(Provided data Opens)

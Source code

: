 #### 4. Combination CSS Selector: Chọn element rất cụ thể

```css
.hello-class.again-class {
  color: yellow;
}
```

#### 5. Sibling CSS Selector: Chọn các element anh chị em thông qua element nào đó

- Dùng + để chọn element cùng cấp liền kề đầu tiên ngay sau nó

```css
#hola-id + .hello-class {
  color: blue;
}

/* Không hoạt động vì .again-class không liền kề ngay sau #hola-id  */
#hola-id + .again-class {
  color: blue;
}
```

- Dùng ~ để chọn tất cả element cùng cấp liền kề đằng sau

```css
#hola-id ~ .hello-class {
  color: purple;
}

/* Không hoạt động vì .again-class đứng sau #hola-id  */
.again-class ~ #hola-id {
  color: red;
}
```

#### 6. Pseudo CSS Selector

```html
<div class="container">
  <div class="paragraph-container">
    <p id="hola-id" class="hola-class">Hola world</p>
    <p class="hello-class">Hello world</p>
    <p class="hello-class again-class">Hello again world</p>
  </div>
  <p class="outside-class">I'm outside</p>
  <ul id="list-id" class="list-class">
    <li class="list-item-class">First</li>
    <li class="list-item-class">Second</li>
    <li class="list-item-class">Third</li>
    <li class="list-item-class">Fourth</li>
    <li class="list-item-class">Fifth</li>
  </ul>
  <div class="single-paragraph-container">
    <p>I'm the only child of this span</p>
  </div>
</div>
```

(Provided data Closes)

» **What to work on**: Set down the records above once more, exactly as they stand.

» **Exercise output**:
Source code

: #### 4. Combination CSS Selector: Chọn element rất cụ thể

```css
.hello-class.again-class {
  color: yellow;
}
```

#### 5. Sibling CSS Selector: Chọn các element anh chị em thông qua element nào đó

- Dùng + để chọn element cùng cấp liền kề đầu tiên ngay sau nó

```css
#hola-id + .hello-class {
  color: blue;
}

/* Không hoạt động vì .again-class không liền kề ngay sau #hola-id  */
#hola-id + .again-class {
  color: blue;
}
```

- Dùng ~ để chọn tất cả element cùng cấp liền kề đằng sau

```css
#hola-id ~ .hello-class {
  color: purple;
}

/* Không hoạt động vì .again-class đứng sau #hola-id  */
.again-class ~ #hola-id {
  color: red;
}
```

#### 6. Pseudo CSS Selector

```html
<div class="container">
  <div class="paragraph-container">
    <p id="hola-id" class="hola-class">Hola world</p>
    <p class="hello-class">Hello world</p>
    <p class="hello-class again-class">Hello again world</p>
  </div>
  <p class="outside-class">I'm outside</p>
  <ul id="list-id" class="list-class">
    <li class="list-item-class">First</li>
    <li class="list-item-class">Second</li>
    <li class="list-item-class">Third</li>
    <li class="list-item-class">Fourth</li>
    <li class="list-item-class">Fifth</li>
  </ul>
  <div class="single-paragraph-container">
    <p>I'm the only child of this span</p>
  </div>
</div>
```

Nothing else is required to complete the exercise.